In spring, TV manufacturers traditionally announce their new lines, and a number of models coming to market are crying out for great architecture and design to complement their aesthetic offerings. It’s been many years since we had to put up with huge, fat, ugly cathode ray tube (CRT) televisions dominating our living spaces.

Samsung’s The Frame (pictured) aims to enhance living spaces by displaying a piece of art when it’s not being viewed. Obviously, the idea is that you wall-mount – although this isn’t essential – and whilst Samsung promises a near-invisible cable, the only way to ensure wall mounting is effective is, of course, to chase the cabling into the plaster.

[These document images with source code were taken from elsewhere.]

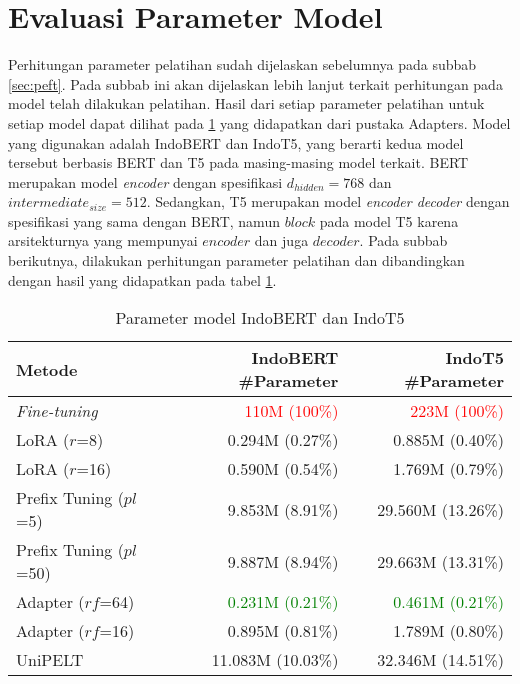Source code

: \section{Evaluasi Parameter Model}

Perhitungan parameter pelatihan sudah dijelaskan sebelumnya pada subbab \ref{sec:peft}. Pada subbab ini akan dijelaskan lebih lanjut terkait perhitungan pada model telah dilakukan pelatihan. Hasil dari setiap parameter pelatihan untuk setiap model dapat dilihat pada \ref{table:param-model} yang didapatkan dari pustaka Adapters. Model yang digunakan adalah IndoBERT dan IndoT5, yang berarti kedua model tersebut berbasis BERT dan T5 pada masing-masing model terkait. BERT merupakan model \textit{encoder} dengan spesifikasi $d_{hidden} = 768$ dan $intermediate_{size} = 512$. Sedangkan, T5 merupakan model \textit{encoder decoder} dengan spesifikasi yang sama dengan BERT, namun $block$ pada model T5 karena arsitekturnya yang mempunyai $encoder$ dan juga $decoder$. Pada subbab berikutnya, dilakukan perhitungan parameter pelatihan dan dibandingkan dengan hasil yang didapatkan pada tabel \ref{table:param-model}.

\begin{table}[h]
    \centering
    \caption{Parameter model IndoBERT dan IndoT5}
    \label{table:param-model}
    \begin{tabular}{l|r|r}
        \toprule
        \textbf{Metode} & \textbf{IndoBERT \#Parameter} & \textbf{IndoT5 \#Parameter} \\
        \midrule
        \textit{Fine-tuning} & \textcolor{Red}{110M (100\%)} & \textcolor{Red}{223M (100\%)} \\
        LoRA ($r$=8) & 0.294M (0.27\%) & 0.885M (0.40\%) \\
        LoRA ($r$=16) & 0.590M (0.54\%) & 1.769M (0.79\%) \\
        Prefix Tuning ($pl$=5) & 9.853M (8.91\%) & 29.560M (13.26\%) \\
        Prefix Tuning ($pl$=50) & 9.887M (8.94\%) & 29.663M (13.31\%) \\
        Adapter ($rf$=64) & \textcolor{Green}{0.231M (0.21\%)} & \textcolor{Green}{0.461M (0.21\%)} \\
        Adapter ($rf$=16) & 0.895M (0.81\%) & 1.789M (0.80\%) \\
        UniPELT & 11.083M (10.03\%) & 32.346M (14.51\%) \\
        \bottomrule
    \end{tabular}
\end{table}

Available in 43, 55, and 65in models, The Frame’s built-in Art Mode feature allows for a choice of up to 100 pieces of art, commissioned by Samsung from world-renowned artists. Users can also add their own images or sign up to Art Store with a monthly subscription.

Finally, a motion sensor ensures that the TV’s Art Mode display switches on and off when people enter and leave the room, whilst a brightness sensor adjusts colour to optimum levels depending on local lighting conditions.

The latest in Sony’s renowned BRAVIA range is something of a design statement. Beautifully realised, with a super-thin (9.9mm for the larger screen; 8.6mm for the others) frame and angled stand, the A1 demands to be table-mounted but can be wall-mounted too. Available in 55, 65, and 77in models, with a 4K HDR processor, technology again contributes towards aesthetics – Sony’s Acoustic Surface tech vibrates the TV’s screen, to allow sound to be emitted from it without the need for design-compromising speakers.

The A1 is perhaps reminiscent of earlier designs from Bang & Olufsen. The brand’s latest variant of its high-end Eclipse OLED TV range was produced in conjunction with LG. Designed by award-winning Torsten Valeur, the BeoVision Eclipse Wood Edition boasts a handmade oak speaker cover matching the oak elements in the brand’s BeoLab 18 and BeoLab 50 loudspeakers, which can be connected to the TV’s surround sound decoder.

Available in 55 and 65in screen sizes, the Eclipse Wood has an integrated 450W three-channel SoundCentre with built-in internet radio and music streaming services. A motorized floor stand allows for adjustment of the viewing position, although the TV can also be wall mounted with a motorised or manual bracket.

This represents the tip of the iceberg for this spring’s TV offerings, but many more brands are using technology to inform and improve their designs. Whether wall- or table-mounting, there’s no longer any need to compromise on design.